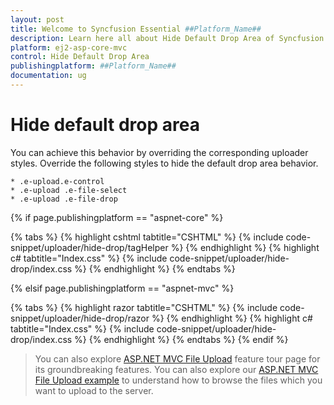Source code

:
 ```yaml
---
layout: post
title: Welcome to Syncfusion Essential ##Platform_Name##
description: Learn here all about Hide Default Drop Area of Syncfusion Essential ##Platform_Name## widgets based on HTML5 and jQuery.
platform: ej2-asp-core-mvc
control: Hide Default Drop Area
publishingplatform: ##Platform_Name##
documentation: ug
---
```



# Hide default drop area

You can achieve this behavior by overriding the corresponding uploader styles. Override the following styles to hide the default drop area behavior.

    * .e-upload.e-control
    * .e-upload .e-file-select
    * .e-upload .e-file-drop

{% if page.publishingplatform == "aspnet-core" %}

{% tabs %}
{% highlight cshtml tabtitle="CSHTML" %}
{% include code-snippet/uploader/hide-drop/tagHelper %}
{% endhighlight %}
{% highlight c# tabtitle="Index.css" %}
{% include code-snippet/uploader/hide-drop/index.css %}
{% endhighlight %}
{% endtabs %}

{% elsif page.publishingplatform == "aspnet-mvc" %}

{% tabs %}
{% highlight razor tabtitle="CSHTML" %}
{% include code-snippet/uploader/hide-drop/razor %}
{% endhighlight %}
{% highlight c# tabtitle="Index.css" %}
{% include code-snippet/uploader/hide-drop/index.css %}
{% endhighlight %}
{% endtabs %}
{% endif %}



> You can also explore [ASP.NET MVC File Upload](https://www.syncfusion.com/aspnet-mvc-ui-controls/file-upload) feature tour page for its groundbreaking features. You can also explore our [ASP.NET MVC File Upload example](https://ej2.syncfusion.com/aspnetmvc/Uploader/DefaultFunctionalities#/material) to understand how to browse the files which you want to upload to the server.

- _INSTRUCTIONS TO FOLLOW_: Only the text of the records belongs in your answer, repeated exactly; the pictures stay out.

- _THE COMPLETED TASK_:
Source code

:
 ```yaml
---
layout: post
title: Welcome to Syncfusion Essential ##Platform_Name##
description: Learn here all about Hide Default Drop Area of Syncfusion Essential ##Platform_Name## widgets based on HTML5 and jQuery.
platform: ej2-asp-core-mvc
control: Hide Default Drop Area
publishingplatform: ##Platform_Name##
documentation: ug
---
```



# Hide default drop area

You can achieve this behavior by overriding the corresponding uploader styles. Override the following styles to hide the default drop area behavior.

    * .e-upload.e-control
    * .e-upload .e-file-select
    * .e-upload .e-file-drop

{% if page.publishingplatform == "aspnet-core" %}

{% tabs %}
{% highlight cshtml tabtitle="CSHTML" %}
{% include code-snippet/uploader/hide-drop/tagHelper %}
{% endhighlight %}
{% highlight c# tabtitle="Index.css" %}
{% include code-snippet/uploader/hide-drop/index.css %}
{% endhighlight %}
{% endtabs %}

{% elsif page.publishingplatform == "aspnet-mvc" %}

{% tabs %}
{% highlight razor tabtitle="CSHTML" %}
{% include code-snippet/uploader/hide-drop/razor %}
{% endhighlight %}
{% highlight c# tabtitle="Index.css" %}
{% include code-snippet/uploader/hide-drop/index.css %}
{% endhighlight %}
{% endtabs %}
{% endif %}



> You can also explore [ASP.NET MVC File Upload](https://www.syncfusion.com/aspnet-mvc-ui-controls/file-upload) feature tour page for its groundbreaking features. You can also explore our [ASP.NET MVC File Upload example](https://ej2.syncfusion.com/aspnetmvc/Uploader/DefaultFunctionalities#/material) to understand how to browse the files which you want to upload to the server.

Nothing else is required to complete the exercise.